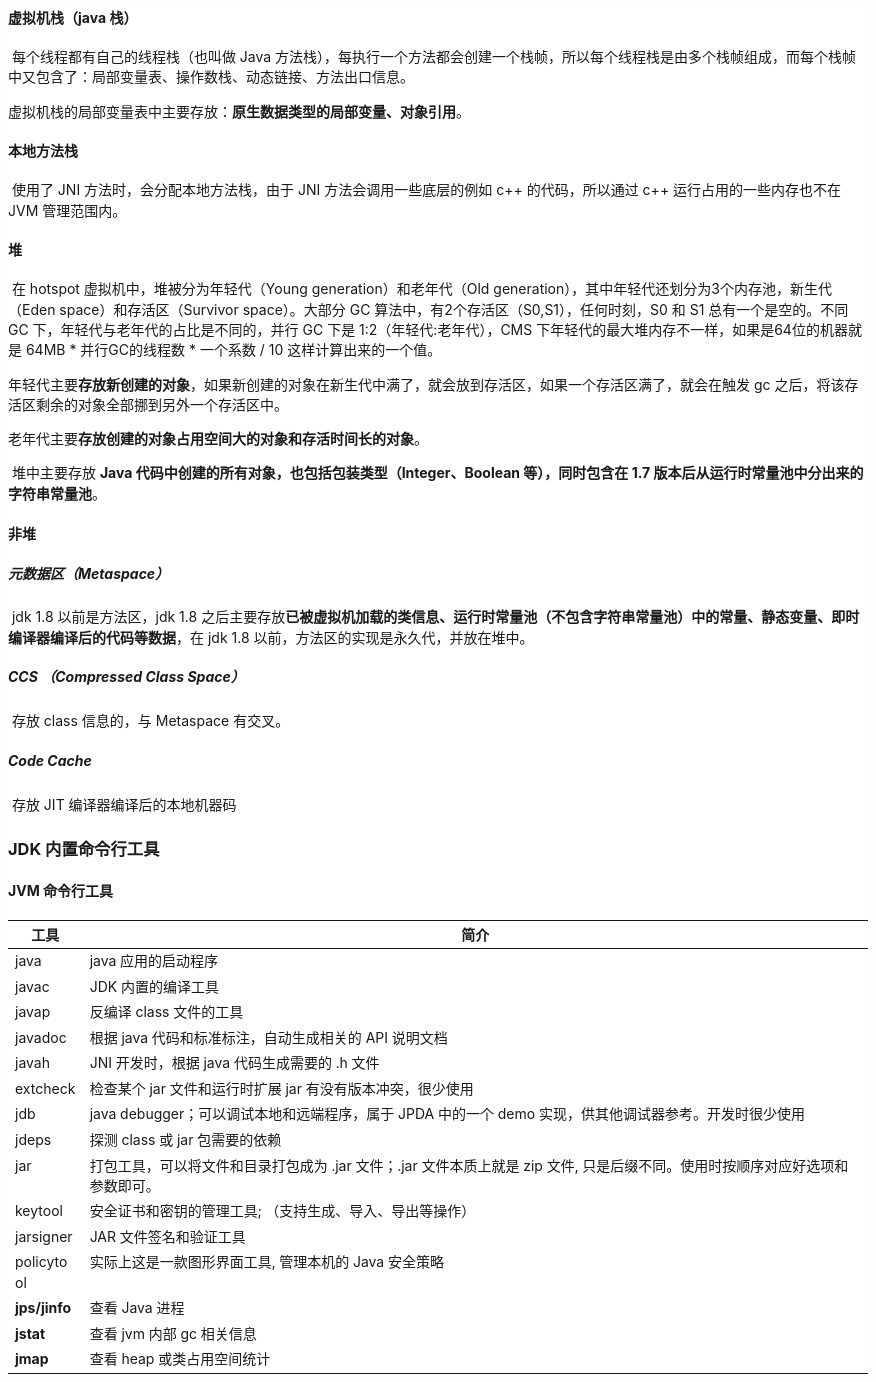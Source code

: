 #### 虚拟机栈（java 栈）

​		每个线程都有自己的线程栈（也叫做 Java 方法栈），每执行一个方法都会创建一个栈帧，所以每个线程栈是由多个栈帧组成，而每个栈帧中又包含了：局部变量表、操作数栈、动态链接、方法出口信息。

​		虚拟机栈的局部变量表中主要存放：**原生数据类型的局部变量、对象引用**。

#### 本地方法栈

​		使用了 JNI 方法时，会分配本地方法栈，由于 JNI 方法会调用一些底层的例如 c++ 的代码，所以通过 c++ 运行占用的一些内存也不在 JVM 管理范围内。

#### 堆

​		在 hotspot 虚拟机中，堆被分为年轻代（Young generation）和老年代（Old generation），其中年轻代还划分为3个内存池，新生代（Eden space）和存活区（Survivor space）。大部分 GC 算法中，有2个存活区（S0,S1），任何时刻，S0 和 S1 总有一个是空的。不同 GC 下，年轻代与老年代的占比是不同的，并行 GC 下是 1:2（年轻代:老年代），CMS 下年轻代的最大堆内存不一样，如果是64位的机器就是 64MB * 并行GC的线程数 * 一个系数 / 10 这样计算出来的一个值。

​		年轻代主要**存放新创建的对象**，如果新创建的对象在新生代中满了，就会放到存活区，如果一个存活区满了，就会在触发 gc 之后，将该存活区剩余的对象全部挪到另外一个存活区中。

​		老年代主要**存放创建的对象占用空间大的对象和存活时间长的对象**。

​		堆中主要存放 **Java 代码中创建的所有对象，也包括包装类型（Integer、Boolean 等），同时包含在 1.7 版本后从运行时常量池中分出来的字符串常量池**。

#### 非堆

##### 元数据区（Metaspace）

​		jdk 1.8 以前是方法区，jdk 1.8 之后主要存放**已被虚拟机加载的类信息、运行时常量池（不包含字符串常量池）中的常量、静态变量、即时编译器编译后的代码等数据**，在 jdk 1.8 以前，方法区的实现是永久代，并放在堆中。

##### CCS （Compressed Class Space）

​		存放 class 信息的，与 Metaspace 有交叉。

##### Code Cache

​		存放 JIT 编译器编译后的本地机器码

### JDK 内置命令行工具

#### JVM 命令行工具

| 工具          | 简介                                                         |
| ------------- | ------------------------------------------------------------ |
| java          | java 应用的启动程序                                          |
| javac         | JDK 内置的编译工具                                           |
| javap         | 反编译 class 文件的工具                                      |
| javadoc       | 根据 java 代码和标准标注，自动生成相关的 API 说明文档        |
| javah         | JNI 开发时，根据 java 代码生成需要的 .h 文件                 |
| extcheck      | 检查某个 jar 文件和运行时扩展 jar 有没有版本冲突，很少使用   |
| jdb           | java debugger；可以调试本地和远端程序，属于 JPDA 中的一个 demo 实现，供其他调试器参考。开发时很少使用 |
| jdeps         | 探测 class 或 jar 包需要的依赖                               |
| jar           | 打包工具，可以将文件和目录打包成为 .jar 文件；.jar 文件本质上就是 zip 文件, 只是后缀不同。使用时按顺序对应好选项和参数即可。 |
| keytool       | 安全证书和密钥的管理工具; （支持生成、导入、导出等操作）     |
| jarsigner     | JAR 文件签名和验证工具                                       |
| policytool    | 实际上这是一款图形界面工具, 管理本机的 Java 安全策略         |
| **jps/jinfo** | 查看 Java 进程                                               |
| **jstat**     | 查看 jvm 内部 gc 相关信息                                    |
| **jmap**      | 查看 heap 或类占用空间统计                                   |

===============

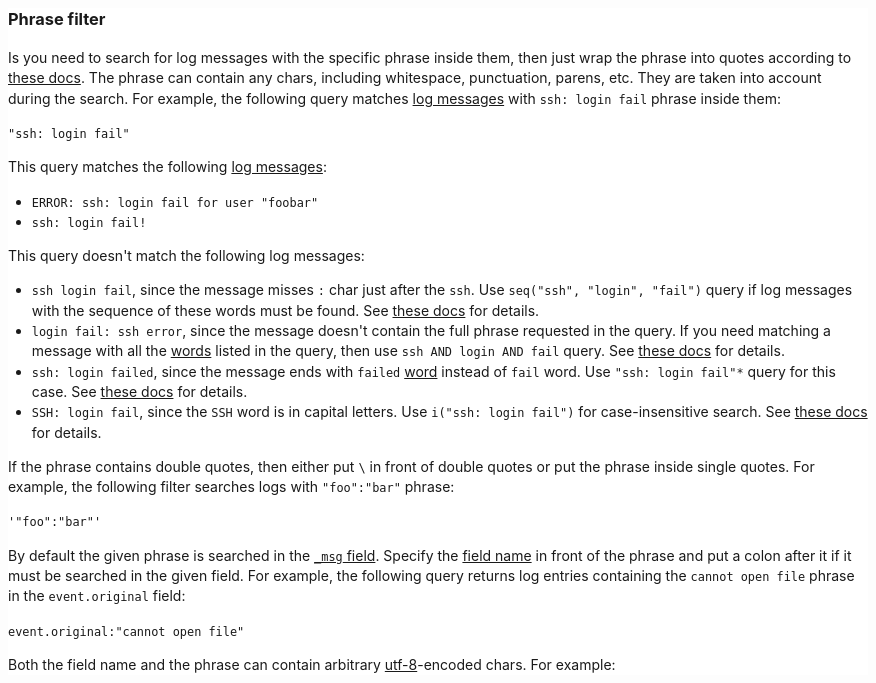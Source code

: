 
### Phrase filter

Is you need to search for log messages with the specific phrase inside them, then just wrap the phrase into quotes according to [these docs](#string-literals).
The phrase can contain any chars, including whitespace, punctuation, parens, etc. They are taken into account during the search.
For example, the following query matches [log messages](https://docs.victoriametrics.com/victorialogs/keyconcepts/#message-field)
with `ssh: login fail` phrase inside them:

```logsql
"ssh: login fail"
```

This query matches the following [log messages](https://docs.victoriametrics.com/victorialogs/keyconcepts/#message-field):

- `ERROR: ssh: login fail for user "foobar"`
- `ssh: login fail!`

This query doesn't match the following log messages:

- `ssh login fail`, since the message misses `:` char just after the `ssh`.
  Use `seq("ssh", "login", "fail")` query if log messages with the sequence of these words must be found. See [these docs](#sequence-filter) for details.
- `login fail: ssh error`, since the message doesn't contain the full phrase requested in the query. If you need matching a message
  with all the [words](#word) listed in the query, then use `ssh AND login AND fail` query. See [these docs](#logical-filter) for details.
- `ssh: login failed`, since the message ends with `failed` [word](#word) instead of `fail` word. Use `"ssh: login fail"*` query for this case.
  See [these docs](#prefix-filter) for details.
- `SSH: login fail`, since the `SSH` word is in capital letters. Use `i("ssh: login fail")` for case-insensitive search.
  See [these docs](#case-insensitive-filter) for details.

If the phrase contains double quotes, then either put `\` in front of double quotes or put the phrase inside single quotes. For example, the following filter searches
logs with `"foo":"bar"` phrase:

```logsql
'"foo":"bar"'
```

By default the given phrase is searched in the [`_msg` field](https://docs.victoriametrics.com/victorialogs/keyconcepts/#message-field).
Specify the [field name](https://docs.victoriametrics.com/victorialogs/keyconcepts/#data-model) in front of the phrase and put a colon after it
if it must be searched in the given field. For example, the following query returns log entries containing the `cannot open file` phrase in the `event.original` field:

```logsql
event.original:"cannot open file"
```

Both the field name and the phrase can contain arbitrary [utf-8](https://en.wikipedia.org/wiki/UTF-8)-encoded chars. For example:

===============

# [Description of the task]
Read the entries and select each line where the word "field" is found.

# [Reply to the task]
For example, the following query matches [log messages](https://docs.victoriametrics.com/victorialogs/keyconcepts/#message-field)
This query matches the following [log messages](https://docs.victoriametrics.com/victorialogs/keyconcepts/#message-field):
By default the given phrase is searched in the [`_msg` field](https://docs.victoriametrics.com/victorialogs/keyconcepts/#message-field).
Specify the [field name](https://docs.victoriametrics.com/victorialogs/keyconcepts/#data-model) in front of the phrase and put a colon after it
if it must be searched in the given field. For example, the following query returns log entries containing the `cannot open file` phrase in the `event.original` field:
Both the field name and the phrase can contain arbitrary [utf-8](https://en.wikipedia.org/wiki/UTF-8)-encoded chars. For example:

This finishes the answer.